Our home had flooded again.

I popped up to go investigate forgetting to put my glasses on, hair rumpled, and mouth guard in (being nice also added extra points to my concern for him resolutely vacuuming up the mess, not that there were points to be had but in a good long-term relationship, it’s the little things that count….).   David asked me to rally the cats from the garage into the kitchen so that he could wet vac up the water in there.  And I set about calming the cats and fixing the dogs’ breakfasts.  We both remained amazingly calm even though we knew this latest flooding meant we’d have to replace the Pergo in the dining room at some point soon. Adding to that long line of “things we need to replace soon.”
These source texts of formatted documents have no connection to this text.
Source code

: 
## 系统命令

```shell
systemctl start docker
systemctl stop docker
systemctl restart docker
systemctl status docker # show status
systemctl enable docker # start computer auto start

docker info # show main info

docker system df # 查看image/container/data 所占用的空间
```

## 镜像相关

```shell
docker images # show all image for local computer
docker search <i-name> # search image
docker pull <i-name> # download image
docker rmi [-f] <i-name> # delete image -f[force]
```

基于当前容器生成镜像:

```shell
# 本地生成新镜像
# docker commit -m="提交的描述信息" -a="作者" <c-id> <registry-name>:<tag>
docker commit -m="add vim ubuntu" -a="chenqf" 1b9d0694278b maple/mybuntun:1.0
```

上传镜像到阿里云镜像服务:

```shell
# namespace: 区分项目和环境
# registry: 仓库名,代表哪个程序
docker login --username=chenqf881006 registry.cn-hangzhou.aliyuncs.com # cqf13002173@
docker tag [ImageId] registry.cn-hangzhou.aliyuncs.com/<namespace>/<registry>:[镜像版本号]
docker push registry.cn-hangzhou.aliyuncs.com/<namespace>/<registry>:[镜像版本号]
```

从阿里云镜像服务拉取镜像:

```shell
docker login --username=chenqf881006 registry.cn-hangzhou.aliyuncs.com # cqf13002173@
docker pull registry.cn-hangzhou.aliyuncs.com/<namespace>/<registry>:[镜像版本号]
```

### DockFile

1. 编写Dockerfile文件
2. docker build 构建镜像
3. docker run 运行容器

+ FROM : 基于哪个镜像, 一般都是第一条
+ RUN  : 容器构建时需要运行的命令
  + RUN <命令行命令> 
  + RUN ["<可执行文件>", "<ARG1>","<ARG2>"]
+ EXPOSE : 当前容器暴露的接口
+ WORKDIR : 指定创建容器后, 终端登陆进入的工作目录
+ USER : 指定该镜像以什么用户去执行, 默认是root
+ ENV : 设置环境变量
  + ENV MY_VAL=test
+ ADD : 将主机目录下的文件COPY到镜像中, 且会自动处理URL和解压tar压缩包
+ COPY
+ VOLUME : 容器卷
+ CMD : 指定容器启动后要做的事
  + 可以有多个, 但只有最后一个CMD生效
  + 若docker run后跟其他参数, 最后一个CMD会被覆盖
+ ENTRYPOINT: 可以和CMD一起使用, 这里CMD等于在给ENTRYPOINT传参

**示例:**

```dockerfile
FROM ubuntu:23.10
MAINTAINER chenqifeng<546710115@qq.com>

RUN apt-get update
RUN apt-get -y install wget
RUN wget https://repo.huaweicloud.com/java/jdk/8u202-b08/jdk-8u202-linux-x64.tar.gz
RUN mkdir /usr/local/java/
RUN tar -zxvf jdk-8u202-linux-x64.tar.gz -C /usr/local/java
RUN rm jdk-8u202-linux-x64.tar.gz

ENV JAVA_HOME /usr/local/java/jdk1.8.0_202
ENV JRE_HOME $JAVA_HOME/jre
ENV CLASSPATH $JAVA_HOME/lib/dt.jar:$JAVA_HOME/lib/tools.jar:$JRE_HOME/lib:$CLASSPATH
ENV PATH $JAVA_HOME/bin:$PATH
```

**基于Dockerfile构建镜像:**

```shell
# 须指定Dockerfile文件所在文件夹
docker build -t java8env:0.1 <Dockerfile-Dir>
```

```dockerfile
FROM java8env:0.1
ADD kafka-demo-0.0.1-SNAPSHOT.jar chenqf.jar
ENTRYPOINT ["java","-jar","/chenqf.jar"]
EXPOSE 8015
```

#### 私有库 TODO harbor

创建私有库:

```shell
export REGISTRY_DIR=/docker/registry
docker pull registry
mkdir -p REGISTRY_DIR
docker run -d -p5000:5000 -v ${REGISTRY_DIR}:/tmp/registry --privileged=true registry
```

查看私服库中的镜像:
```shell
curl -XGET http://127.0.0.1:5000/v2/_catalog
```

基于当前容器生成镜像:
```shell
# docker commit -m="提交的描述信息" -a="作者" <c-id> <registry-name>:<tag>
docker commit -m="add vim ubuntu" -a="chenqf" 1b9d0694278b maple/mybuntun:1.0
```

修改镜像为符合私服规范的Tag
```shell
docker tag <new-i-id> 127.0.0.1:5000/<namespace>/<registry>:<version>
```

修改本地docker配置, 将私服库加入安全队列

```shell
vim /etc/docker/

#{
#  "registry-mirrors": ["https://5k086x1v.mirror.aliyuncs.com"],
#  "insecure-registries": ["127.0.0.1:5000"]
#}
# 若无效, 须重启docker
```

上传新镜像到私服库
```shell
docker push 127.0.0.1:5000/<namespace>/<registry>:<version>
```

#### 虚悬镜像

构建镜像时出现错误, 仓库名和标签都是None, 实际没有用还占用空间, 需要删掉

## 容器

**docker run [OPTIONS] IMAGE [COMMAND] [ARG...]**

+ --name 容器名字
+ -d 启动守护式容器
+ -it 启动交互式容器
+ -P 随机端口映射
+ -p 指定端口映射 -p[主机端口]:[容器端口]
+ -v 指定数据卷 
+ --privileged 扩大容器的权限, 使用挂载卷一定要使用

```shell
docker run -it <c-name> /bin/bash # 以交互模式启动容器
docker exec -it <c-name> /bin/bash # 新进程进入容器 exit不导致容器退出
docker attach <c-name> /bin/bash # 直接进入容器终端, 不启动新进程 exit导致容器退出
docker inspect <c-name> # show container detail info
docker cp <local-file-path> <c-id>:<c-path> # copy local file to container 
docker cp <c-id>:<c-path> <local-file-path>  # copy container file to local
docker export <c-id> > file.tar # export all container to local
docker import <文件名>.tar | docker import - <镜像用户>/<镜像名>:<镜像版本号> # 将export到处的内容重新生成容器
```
After breakfast and reading Michael Barnes’ latest Out & About column in the American-Statesman, the back porch beckoned me to sit outside for some quiet time.  Our backyard backs up to the Williamson Creek and the frogs were singing all about the fresh water barreling through so how could I resist them?  All the trees bordering the boundaries of our acre and a half were glistening in the breaking morning sun and the Blue Jays vacillated between angry squawks and happy chirps that sounded like wooden wind chimes blowing in the breeze.  As you can imagine, the hypnotic glory of the morning influenced my heart to open to what was beautiful and to be grateful!

And I continued to feel grateful even when we realized all that rain meant that my convertible had probably flooded again.

I’d forgotten to fix/mend/Gerry-rig where there is a gap between the top of my car and the windshield and so my car had flooded again.  And somehow I was able to keep feeling grateful for having a car, having a car that runs, having a wet vac that works great and having a really clean car.  That and the sun is breaking through the clouds so I can take the top down to let it evaporate out all the humidity.  Plus it looks like the Crepe Myrtles are so ecstatic that new buds are bursting to say hello to the world.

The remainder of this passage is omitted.